I-103表 主要犯罪別検挙率の国際比較

 I-103表は,各国の公的資料に基づいて,各都市及び国の主要5罪種に関する検挙率を1978年について見たものである(資料の関係で,一部の都市のみを対象とする。)。国別の検挙率を見ると,我が国は,全罪種において,最高の検挙率を示しているが,都市別に見ると,最高の検挙率は,殺人では西ベルリンの97.6%,強盗では東京の73.8%,傷害では大阪の92.2%,窃盗では横浜の57.4%,強姦では横浜の85.7%である。

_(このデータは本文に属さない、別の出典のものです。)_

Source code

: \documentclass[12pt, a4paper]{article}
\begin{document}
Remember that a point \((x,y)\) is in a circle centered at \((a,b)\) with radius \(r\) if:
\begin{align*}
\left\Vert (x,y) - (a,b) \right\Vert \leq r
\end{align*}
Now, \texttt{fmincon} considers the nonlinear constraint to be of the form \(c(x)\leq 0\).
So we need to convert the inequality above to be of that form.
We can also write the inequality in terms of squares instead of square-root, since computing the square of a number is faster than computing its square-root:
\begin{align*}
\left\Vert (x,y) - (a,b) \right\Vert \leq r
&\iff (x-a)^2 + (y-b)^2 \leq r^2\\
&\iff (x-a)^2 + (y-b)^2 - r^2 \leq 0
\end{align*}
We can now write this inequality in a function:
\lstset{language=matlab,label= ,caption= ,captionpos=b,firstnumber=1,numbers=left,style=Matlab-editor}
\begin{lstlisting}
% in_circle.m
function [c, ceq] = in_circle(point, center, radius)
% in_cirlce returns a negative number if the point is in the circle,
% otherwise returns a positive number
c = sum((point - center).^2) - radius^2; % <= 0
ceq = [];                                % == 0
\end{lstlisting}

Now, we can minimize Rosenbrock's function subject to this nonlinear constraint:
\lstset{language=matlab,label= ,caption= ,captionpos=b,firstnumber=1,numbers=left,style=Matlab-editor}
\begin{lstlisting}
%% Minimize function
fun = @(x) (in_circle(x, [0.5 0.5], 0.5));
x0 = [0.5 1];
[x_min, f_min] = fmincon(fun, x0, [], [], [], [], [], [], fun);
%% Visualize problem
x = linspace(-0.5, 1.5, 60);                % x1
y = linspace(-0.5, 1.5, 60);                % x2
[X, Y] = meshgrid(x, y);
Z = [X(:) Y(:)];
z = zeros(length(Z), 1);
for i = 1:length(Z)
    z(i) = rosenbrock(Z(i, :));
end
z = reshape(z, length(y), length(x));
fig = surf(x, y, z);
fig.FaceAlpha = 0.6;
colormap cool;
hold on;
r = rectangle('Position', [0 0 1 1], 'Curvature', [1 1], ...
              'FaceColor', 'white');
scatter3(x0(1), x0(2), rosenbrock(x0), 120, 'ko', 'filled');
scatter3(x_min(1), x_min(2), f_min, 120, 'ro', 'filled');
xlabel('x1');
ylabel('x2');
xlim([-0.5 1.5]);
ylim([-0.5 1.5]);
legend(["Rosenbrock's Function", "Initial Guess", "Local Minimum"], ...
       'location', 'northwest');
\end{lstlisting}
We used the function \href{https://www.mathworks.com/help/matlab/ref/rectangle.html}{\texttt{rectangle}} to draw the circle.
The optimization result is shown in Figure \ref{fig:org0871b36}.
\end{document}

罪種別の検挙率を警察機能の効率性という点から見ると,殺人は被害者と犯人の間に面識関係があり,激情犯である場合が多く,また法益侵害の重大性から捜査活動が最優先的に指向されるなどの理由によって,他の罪種に比べて検挙率が一般に高くなる傾向があり,これに対し強盗は,概して被害者と犯人の間に面識関係がなく,計画的犯行である場合が多いなどの理由から検挙の困難性が高いと言われているが,人口約830万人の東京において,殺人の検挙率は96.3%(アメリカの6大都市は71.2%),強盗は73.8%(西ベルリンは42.1%,アメリカの6大都市は22.5%)という高率を示している。また,目撃証人などの証拠関係から検挙が最も困難な窃盗においても,東京は45.5%(西ベルリンは27.0%,アメリカの6大都市は16.4%)と相対的にかなり高い検挙率を示している。
 次に,犯罪発生件数と警察官数の関係を1978年について見ると,I-104表のとおりである。警察官1人当たりの人口よ,東京で373人,ニュ-ヨークで307人であり,人口に対する警察官数は東京が少ないのにかかわらず,犯罪発生件数の大きな較差を反映して,警察官1人当たりの発生件数は,東京の9件に対し,ニューヨークは23件となっている。

1-104表 犯罪発生と警察官数の国際比較

 このような数字によれば,我が国の都市警察の機能は,外国のそれに比べて,相当に高い効率性を示していると言えよう。